What Is Life? - Review - book reviews
Stewart BrandWHAT IS LIFE? Lynn Margulis and Dorion Sagan. 1995; 207 pp. $40. Simon 8, Schuster.
Whatever biology we learned in grade school is deeply outdated. Even the familiar story of photosynthesis is a new story of microbial symbiosis. Margulis's great work has been to shift our whole understanding of life toward microbes and toward symbiotic creation. It was "bacterial geniuses" who symbiotically generated the four other kingdoms (protoctists, fungi, animals, and plants). They also created Earth's oxygen, thrive in the extremest environments, run 15,000-rpm rotary motors, and comprise in effect one enormous species making up most of the Earth's real variety and metabolism.

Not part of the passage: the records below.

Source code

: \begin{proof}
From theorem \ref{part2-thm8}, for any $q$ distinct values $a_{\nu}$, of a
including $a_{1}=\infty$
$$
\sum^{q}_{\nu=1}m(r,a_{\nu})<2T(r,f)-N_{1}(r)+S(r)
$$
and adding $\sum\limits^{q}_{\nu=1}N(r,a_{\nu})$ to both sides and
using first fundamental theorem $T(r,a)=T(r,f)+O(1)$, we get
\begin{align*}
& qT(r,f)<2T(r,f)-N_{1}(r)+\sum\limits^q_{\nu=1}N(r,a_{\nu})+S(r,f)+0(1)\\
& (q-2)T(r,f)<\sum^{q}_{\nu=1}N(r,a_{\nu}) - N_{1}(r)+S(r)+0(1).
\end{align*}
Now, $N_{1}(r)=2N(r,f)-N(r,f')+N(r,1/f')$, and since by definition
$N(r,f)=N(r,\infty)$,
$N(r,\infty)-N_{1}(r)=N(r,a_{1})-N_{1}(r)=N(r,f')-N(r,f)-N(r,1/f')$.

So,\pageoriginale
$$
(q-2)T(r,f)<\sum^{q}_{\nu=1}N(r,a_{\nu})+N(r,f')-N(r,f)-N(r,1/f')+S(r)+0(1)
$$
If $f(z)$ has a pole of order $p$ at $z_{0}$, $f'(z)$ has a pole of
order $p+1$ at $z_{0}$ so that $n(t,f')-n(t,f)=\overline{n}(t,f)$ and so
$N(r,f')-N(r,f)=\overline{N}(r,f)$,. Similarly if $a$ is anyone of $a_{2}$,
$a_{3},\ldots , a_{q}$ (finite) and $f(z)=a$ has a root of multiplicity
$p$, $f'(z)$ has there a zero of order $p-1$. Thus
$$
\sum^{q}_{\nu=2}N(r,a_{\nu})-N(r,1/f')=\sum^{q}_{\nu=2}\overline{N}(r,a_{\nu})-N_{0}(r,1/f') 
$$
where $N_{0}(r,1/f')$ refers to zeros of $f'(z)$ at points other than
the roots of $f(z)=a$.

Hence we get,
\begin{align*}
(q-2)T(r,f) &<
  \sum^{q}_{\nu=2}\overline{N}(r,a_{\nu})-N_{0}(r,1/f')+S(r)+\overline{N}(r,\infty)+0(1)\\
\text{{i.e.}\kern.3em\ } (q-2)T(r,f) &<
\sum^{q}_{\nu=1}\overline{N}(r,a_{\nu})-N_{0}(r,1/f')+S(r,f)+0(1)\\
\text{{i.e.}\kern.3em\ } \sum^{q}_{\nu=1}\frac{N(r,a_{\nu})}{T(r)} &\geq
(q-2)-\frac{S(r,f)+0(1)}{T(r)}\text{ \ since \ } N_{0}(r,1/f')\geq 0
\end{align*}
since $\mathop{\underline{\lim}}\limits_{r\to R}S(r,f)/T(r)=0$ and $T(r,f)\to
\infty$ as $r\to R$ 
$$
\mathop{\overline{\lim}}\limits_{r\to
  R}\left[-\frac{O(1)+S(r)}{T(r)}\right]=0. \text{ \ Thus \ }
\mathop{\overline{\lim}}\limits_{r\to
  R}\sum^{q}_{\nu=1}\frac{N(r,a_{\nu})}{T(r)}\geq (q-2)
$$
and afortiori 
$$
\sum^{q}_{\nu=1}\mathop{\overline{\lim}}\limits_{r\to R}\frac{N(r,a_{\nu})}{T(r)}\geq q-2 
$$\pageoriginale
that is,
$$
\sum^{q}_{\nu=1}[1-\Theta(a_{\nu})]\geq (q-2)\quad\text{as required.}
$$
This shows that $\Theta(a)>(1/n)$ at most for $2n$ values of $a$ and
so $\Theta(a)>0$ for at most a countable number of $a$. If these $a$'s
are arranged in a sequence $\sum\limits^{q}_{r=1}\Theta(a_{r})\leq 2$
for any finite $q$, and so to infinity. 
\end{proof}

I think it's time for business and economic metaphors to shift from species-bound evolution and pond-and-forest ecology to the far more dynamic processes of Margulis's microbial soup, with its fast cycling (half-hour reproduction), explosive diversity, constant and wanton trait exchange, and embrace-anything symbiotic strategies.
"Bacteria have already mastered nanotechnology; already miniaturized, they have control of specific molecules about which human engineers dream. Far more complex than any computer or robot, the common bacterium perceives and swims toward its food. Choosing and approaching destinations, bacteria propel themselves by flagella, corkscrew-shaped spinning protein filaments attached to living motors in the membranes of their cells. Complete with rings, tiny bearings, and rotors, they are called "proton motors" and spin at about 15,000 rpm.
"Imagine that in a coffee house you brush up against a guy with green hair. In so doing, you acquire that part of his genetic code, along with perhaps a few more novel items. Not only can you now transmit the gene for green hair to your children, but you yourself leave the coffee shop with green hair. Bacteria indulge in this sort of casual quick-gene acquisition all the time.
"Life can evolve suddenly, by jumps, when separate parties unite. Interkingdom alliances between fungi and algae produced lichens; a similar alliance may have been crucial to the development of the first forests. Root growths called mycorrhizae result from the dual growth of fungi and plants.